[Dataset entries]
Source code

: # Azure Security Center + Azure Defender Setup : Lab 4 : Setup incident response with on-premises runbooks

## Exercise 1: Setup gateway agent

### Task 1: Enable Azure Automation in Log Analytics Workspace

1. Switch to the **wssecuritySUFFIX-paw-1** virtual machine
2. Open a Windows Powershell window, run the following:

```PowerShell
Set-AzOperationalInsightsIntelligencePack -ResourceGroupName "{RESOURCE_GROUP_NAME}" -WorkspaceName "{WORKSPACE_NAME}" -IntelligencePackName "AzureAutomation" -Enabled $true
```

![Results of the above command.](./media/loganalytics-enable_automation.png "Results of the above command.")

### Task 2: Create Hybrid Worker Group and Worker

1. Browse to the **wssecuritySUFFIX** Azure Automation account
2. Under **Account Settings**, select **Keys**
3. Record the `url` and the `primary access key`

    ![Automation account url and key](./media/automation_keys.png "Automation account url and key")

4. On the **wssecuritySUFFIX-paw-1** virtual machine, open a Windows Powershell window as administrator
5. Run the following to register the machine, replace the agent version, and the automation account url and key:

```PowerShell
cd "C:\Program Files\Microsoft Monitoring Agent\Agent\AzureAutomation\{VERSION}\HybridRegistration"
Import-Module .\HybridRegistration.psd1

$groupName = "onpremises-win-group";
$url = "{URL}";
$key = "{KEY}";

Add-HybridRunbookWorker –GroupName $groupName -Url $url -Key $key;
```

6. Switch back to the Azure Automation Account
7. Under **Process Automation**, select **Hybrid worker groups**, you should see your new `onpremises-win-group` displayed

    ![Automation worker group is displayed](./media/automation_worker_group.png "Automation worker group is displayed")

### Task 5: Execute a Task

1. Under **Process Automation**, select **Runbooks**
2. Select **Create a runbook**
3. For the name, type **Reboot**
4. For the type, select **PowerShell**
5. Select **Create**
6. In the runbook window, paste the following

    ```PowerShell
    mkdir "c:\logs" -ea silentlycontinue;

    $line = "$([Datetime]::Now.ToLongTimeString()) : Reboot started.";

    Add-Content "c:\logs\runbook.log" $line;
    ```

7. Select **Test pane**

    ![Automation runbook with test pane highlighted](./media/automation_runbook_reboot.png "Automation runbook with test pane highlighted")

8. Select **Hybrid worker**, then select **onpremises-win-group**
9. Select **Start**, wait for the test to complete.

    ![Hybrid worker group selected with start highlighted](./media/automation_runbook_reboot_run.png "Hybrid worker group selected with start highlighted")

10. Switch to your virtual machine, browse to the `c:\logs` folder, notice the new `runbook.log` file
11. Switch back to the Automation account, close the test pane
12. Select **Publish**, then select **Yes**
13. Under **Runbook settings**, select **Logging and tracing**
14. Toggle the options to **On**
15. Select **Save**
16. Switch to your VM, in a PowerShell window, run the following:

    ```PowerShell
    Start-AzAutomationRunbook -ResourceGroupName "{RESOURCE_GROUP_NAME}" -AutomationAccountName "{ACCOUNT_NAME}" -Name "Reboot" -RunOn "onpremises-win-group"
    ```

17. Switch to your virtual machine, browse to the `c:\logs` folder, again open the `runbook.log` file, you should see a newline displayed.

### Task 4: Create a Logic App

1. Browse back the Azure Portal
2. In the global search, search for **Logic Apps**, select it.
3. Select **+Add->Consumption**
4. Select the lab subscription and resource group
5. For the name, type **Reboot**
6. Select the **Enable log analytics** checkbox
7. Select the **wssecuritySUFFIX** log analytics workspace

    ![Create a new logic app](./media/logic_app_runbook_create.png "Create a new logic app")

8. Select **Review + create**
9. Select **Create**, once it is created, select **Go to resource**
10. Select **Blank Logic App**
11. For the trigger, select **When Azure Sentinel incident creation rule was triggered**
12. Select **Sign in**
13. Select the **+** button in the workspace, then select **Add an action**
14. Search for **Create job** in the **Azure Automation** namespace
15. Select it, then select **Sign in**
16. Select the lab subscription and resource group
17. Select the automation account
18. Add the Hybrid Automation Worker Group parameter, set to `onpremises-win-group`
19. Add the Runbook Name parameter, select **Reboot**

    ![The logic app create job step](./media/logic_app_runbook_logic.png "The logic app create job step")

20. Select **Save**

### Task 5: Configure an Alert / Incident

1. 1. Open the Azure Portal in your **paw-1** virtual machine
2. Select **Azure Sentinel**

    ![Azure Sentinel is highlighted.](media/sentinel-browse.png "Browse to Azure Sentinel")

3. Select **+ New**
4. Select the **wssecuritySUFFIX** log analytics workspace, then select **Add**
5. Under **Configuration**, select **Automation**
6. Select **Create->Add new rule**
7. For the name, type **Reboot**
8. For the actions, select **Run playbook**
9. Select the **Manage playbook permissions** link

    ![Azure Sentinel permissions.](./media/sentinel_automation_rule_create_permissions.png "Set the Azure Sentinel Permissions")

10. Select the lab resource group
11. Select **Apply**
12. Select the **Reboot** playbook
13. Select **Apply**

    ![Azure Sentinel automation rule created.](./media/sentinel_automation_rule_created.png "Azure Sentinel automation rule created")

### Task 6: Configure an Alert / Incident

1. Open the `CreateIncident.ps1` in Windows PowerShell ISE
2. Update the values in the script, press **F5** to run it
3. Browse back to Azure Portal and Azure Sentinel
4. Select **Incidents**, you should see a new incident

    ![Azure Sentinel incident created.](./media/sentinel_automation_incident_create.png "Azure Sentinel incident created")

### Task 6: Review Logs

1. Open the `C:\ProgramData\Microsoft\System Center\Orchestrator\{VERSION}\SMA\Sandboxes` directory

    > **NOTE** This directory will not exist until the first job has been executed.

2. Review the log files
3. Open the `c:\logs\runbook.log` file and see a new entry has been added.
---
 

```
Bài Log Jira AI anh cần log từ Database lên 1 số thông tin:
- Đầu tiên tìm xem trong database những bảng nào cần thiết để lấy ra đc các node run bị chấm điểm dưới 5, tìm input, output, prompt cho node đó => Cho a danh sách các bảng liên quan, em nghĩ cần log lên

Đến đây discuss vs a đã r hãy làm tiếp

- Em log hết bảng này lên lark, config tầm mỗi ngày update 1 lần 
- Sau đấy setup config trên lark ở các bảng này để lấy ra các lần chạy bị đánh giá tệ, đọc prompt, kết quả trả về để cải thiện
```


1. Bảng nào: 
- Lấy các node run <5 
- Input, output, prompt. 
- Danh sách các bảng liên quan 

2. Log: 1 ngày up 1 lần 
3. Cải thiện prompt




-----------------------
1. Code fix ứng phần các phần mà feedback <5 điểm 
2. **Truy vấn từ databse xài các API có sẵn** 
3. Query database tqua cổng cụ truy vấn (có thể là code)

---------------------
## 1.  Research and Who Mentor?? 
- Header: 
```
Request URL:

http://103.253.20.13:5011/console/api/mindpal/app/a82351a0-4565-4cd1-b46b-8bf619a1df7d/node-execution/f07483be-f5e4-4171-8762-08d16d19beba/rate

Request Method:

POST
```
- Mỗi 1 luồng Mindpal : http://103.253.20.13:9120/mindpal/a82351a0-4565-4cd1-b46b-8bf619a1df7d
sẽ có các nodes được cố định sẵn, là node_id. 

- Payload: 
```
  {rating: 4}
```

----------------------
--
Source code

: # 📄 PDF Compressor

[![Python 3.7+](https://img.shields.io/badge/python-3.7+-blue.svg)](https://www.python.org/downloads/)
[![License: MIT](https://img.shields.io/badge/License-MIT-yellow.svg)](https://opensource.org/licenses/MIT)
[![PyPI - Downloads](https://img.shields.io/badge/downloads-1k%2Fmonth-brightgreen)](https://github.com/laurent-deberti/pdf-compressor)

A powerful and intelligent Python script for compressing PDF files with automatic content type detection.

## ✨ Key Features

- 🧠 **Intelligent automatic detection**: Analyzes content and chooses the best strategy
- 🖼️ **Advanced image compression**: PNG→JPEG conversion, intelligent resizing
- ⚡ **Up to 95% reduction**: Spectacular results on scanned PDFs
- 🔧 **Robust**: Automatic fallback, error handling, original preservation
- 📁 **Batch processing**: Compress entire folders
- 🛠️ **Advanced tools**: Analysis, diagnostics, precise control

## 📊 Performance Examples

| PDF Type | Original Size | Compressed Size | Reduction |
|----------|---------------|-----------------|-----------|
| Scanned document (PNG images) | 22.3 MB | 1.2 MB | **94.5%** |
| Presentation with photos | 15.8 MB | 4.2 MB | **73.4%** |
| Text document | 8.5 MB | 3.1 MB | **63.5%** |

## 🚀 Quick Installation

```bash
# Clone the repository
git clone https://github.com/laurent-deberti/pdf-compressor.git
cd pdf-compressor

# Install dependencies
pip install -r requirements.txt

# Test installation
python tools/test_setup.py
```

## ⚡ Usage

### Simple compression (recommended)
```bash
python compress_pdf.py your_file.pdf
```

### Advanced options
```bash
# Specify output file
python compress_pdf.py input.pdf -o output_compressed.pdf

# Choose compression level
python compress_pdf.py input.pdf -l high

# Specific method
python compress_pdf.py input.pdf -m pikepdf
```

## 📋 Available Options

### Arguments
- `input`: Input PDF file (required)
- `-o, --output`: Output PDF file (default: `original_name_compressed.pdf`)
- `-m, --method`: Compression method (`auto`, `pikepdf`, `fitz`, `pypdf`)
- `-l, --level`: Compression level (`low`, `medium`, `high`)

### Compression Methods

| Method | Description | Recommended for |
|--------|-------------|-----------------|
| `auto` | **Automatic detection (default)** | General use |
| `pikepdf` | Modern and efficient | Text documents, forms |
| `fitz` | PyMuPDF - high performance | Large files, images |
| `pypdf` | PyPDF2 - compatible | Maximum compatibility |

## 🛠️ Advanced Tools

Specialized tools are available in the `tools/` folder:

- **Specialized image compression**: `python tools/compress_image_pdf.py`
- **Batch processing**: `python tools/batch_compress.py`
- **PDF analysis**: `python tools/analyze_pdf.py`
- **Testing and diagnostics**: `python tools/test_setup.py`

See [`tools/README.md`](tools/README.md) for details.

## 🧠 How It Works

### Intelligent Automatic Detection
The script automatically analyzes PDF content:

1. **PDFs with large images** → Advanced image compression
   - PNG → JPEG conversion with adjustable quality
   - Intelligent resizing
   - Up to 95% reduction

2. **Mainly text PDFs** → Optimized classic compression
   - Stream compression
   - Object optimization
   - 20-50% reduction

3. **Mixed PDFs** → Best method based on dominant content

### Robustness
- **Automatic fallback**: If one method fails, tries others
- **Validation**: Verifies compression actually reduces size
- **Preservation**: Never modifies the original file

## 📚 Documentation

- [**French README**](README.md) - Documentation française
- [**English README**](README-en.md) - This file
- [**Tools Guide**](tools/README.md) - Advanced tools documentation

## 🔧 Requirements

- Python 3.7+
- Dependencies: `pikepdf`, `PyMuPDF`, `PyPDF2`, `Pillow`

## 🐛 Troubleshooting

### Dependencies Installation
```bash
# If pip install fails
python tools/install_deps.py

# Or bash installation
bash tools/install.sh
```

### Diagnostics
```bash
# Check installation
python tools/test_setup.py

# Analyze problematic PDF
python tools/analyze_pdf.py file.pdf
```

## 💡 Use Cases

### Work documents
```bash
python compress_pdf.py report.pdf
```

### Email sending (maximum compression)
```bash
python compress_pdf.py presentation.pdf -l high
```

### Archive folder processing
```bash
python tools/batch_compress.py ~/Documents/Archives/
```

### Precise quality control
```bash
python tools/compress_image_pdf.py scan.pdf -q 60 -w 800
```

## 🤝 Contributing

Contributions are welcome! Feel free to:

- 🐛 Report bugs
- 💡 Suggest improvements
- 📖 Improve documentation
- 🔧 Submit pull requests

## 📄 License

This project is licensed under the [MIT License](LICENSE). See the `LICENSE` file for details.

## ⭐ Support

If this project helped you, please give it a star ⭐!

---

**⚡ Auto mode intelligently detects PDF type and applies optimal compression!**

Directions: Search each line of the entries for the string "AzureAutomation", then say how many lines have it. Reply with the number only.

Solution to the problem: 2